Adjusted earnings per share

74.5p

72.4p

84.6p

86.5p

92.6p

Dividend per share

34p

34p

34p

36.25p

38p

There is a cautionary flavor to Smiths' recent outlook statement, which seems to anticipate generally flat trading across the firm's five divisions in the short term. The company provides engineering products, components, and services in areas such as threat and contraband detection, medical devices, energy, communications and aerospace.

North America is important, delivering around 50% of the firm's revenues. That's why U.S. government budget cuts in defense and other areas, and an incoming medical device tax, are weighing on the company's forward revenue growth and profit forecasts.

That said the directors seem to have confidence in medium- to long-term growth prospects. If Smiths can overcome the short-term headwinds it could go on to deliver a satisfactory total-return performance for investors in the end.
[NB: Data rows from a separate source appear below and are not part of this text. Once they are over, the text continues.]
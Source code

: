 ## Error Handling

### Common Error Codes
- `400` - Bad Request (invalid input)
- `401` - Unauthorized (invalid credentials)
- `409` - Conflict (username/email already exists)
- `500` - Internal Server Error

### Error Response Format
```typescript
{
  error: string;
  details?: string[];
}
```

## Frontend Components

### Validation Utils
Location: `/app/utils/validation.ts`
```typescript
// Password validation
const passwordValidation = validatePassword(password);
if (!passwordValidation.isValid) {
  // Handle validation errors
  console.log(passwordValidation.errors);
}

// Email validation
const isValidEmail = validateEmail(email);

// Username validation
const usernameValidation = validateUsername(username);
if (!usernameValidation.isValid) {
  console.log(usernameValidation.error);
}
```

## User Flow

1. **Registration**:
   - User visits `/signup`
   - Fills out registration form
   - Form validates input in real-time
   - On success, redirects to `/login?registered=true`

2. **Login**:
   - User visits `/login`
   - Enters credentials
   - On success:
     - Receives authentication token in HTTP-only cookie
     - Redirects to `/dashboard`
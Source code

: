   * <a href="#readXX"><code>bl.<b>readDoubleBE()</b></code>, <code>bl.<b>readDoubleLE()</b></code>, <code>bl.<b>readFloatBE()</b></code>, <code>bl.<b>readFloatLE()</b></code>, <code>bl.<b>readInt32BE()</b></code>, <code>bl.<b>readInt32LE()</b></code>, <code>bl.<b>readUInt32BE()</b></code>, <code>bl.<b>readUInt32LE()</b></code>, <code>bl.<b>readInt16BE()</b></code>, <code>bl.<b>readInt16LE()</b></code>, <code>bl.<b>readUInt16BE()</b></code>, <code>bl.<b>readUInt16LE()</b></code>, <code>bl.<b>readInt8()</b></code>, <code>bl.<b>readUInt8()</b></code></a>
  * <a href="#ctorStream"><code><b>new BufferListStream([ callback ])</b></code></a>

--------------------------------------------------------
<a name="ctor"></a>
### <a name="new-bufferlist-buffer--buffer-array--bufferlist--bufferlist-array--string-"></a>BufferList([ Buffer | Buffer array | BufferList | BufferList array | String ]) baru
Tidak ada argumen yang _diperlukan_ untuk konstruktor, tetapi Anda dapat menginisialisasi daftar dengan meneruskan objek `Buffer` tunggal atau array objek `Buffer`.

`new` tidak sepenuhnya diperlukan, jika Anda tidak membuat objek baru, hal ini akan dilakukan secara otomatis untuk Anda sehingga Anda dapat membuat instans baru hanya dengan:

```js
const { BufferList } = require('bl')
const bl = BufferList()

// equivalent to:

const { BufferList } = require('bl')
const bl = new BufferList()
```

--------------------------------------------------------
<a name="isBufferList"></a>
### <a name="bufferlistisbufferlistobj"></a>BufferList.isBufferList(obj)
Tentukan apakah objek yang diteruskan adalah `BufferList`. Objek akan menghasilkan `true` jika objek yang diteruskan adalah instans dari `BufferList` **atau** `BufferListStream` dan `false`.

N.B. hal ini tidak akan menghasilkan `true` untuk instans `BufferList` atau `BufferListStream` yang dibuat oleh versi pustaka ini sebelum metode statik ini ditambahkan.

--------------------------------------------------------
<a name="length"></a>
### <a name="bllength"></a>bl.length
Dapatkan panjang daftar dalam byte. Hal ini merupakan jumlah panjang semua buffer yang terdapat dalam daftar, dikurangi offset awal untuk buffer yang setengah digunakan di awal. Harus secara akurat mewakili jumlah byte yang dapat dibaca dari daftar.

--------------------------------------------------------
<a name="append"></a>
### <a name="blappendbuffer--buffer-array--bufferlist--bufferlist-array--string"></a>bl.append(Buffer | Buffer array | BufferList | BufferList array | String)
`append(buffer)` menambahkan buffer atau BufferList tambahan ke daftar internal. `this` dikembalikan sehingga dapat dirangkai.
Smith Group's total return potential

Let's examine five indicators to help judge the quality of the company's total-return potential:

  1. Dividend cover: adjusted earnings covered last year's dividend around 2.4 times. 4/5
  2. Borrowings: net gearing around 70%. Net debt about 2.1 times operating profit. 3/5
  3. Growth: flat cash flow struggles to support growing revenue and earnings. 3/5
  4. Price to earnings: a forward 12.4 overstates growth and yield expectations. 2/5
  5. Outlook: satisfactory recent trading and a cautious outlook. 2/5

Overall, I score Smiths 14 out of 25 and I don't think the firm is likely to out-pace the wider market's total return for a while.

Foolish summary
The dividend seems well covered by earnings, but cash flow has been flat and debt is creeping up. The outlook is cautious but the valuation seems less so! I'm keeping Smiths on watch for now, despite the 3.4% forecast dividend yield.